Pontiac Township High School District #90 operates Pontiac Township High School.

==Transportation==
- Pontiac, Illinois (Amtrak station)
- Pontiac Municipal Airport (KPNT) is 3 miles north of the town

==Notable people==

- Donald Attig, businessman, entrepreneur, inventor, author, and adventurer
- Oscar F. Avery, lawyer and Illinois state senator
- Harry Bay, outfielder for the Cincinnati Reds and Cleveland Bronchos/Naps
- E. Wayne Craven, art historian
- Xaviaer DuRousseau, political commentator, internet personality
- Emily Grove, pole vaulter
- Moira Harris, actress and wife of Gary Sinise
- William C. Harris, Illinois state legislator and businessman
- Irene Hunt, Newbery Medal winning author
- Frank L. Pinckney, second Illinois Fighting Illini men's basketball head coach from 1906 to 1907
- Dan Rutherford, Illinois Treasurer (2011–2015)
- Mark Schwahn, screenwriter, director and producer
- Jason Strevell, businessman, politician, friend of Abraham Lincoln
- Patricia Tallman, actress and stuntwoman
- Natashia Williams, actress

==In popular culture==
Scenes from "Chained Heat," an episode of the TV series Revolution, were set in Pontiac.
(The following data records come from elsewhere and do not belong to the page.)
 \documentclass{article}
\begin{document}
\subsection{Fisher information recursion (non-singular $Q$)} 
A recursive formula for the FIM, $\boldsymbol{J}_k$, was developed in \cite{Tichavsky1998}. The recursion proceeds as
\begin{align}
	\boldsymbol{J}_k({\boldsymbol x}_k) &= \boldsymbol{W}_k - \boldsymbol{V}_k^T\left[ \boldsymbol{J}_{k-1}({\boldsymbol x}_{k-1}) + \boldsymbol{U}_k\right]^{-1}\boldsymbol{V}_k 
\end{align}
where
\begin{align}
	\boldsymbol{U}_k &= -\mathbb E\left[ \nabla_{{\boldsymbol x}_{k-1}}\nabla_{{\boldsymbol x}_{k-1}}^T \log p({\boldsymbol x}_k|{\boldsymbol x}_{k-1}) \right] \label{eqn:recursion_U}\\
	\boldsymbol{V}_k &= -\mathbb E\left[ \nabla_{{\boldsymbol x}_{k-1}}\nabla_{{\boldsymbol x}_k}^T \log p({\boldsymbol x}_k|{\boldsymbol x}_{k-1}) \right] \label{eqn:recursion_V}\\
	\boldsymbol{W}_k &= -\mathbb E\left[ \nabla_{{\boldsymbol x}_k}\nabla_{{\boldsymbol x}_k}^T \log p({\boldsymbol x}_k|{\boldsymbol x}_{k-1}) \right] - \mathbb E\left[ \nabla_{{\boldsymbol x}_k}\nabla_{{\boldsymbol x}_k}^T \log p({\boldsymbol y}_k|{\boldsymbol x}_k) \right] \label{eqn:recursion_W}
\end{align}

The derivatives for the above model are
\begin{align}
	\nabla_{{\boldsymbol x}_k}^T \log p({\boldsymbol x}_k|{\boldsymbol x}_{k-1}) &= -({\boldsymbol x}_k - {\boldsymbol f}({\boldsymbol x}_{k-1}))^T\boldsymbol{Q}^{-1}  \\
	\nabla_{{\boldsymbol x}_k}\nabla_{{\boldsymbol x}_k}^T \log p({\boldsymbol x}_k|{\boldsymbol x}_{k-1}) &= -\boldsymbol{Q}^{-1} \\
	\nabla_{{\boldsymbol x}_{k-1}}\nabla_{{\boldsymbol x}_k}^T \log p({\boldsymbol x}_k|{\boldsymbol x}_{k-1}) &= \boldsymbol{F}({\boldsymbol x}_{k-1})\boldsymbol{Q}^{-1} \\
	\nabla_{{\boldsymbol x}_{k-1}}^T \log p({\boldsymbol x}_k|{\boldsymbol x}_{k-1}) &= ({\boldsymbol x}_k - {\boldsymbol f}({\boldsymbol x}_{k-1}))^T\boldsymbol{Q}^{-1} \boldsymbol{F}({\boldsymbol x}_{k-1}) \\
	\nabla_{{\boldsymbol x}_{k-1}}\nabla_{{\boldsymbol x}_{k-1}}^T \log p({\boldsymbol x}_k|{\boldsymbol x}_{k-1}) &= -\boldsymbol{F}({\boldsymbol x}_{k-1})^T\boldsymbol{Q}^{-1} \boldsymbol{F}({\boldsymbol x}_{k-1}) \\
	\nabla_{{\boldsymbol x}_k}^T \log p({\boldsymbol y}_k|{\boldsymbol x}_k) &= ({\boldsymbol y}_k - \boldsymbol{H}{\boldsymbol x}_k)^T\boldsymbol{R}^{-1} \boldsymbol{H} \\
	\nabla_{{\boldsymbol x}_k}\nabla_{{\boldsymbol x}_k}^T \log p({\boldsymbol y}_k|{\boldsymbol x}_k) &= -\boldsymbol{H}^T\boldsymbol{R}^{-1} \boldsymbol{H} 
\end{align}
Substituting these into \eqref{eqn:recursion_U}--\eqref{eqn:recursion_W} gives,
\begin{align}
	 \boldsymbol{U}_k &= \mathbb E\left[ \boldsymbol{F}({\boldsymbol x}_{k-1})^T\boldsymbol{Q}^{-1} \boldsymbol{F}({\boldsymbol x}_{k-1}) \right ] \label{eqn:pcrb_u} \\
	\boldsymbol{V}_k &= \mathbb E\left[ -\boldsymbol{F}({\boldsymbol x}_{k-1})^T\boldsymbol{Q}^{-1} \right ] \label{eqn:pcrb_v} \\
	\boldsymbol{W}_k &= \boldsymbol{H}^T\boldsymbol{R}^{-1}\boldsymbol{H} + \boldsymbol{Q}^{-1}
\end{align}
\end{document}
The episode was largely filmed in Wilmington, North Carolina. C. Thomas Howell appeared in the episode. Howell also starred in Grandview, U.S.A., which was filmed in Pontiac.

In the TV series Supernatural, Jimmy Novak and his family live in Pontiac. Most of the first episode of season four takes place in Pontiac, but the places were all fictional with no real-world counterparts in the genuine Pontiac. The episode was filmed in the Vancouver metro area.